“They [security guards] are not in the right when they beat
people. But it was a small case so we just closed some of our eyes.”
Mok Chito,
acting Phnom Penh police chief, who admitted the police worked in concert with
the security guards, 7 January, 2014
“We are not clear whether it [security guards attacking Boeng
Kak protesters and demonstrators in Freedom Park] is right or wrong with the
law. But sometimes we consider them [security guards] to be competent officials
like us, so we do not stop them.”
Military Police
spokesman Brigadier General Kheng Tito, 7 January, 2014
It seems the
CPP government has outsourced to district security guards its job of cracking
down whatever it does not like.
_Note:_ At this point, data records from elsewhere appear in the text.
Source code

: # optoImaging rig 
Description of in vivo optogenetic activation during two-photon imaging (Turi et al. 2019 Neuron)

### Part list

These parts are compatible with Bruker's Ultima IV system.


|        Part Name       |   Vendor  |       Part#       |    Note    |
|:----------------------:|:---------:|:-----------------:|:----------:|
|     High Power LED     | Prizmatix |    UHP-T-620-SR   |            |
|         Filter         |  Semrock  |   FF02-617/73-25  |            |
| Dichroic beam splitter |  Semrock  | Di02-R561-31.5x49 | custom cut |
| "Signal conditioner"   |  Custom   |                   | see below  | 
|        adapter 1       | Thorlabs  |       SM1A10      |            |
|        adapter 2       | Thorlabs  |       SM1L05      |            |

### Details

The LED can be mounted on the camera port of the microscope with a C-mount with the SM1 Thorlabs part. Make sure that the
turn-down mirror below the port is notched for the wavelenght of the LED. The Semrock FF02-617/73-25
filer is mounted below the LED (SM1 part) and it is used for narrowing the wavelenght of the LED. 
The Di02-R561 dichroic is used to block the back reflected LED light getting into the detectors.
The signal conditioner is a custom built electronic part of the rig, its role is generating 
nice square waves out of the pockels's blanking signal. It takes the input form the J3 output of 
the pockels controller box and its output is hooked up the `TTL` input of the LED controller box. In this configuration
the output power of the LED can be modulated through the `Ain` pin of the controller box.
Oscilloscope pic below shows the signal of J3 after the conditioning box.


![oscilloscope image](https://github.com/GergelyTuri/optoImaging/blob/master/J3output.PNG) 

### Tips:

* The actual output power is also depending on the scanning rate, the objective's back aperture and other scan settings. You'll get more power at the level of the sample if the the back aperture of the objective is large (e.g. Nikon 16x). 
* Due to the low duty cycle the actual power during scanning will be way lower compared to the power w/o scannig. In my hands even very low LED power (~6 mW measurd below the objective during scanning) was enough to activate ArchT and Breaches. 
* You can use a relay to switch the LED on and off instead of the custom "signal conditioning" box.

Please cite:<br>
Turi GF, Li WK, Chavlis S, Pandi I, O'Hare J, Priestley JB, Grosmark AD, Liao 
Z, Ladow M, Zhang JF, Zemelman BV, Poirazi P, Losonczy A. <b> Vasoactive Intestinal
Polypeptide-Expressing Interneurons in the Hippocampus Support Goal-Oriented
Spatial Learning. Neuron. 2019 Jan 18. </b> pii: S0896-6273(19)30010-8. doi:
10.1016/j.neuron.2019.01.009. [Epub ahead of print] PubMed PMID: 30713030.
It is the security guards armed with metal bars
and wooden batons who violently clear protesters from the Freedom Park. It is
the security guards who kidnap five anti-eviction activists off the street and
take them to prison. It is the security guards who assault participants of a
memorial service for a bystander whom police has shot dead near Spean Monivong.
It is not
clear, however, why the CPP prefers these security guards to its soldiers,
military police, and police, who can as well do the dirty work with brute
force. It attracts criticisms and raises the question of legality. The guards
have no proper training in the law; they have no judicial authority to attack
or arrest anyone. Perhaps the CPP believes many hands make light work and less
criminal.
But
outsourcing has been the CPP’s vogue in the last few months. Now, it contracts
criminal work to security guards. It has outsourced education to private firms;
for their business operations, they must have their own in-house training
programs if they want qualified staff like engineers, bankers, etc.... The
responsibility of the country’s international ship registry right has been sold
off to well-connected private firms to use and abuse whichever way they think
fit. The CPP also outsources anti-corruption measures to private companies; the
first one to take up this option is Coca-Cola Cambodia; and they believe many
will follow suit.
However,
would the CPP ever outsource its corrupt activities?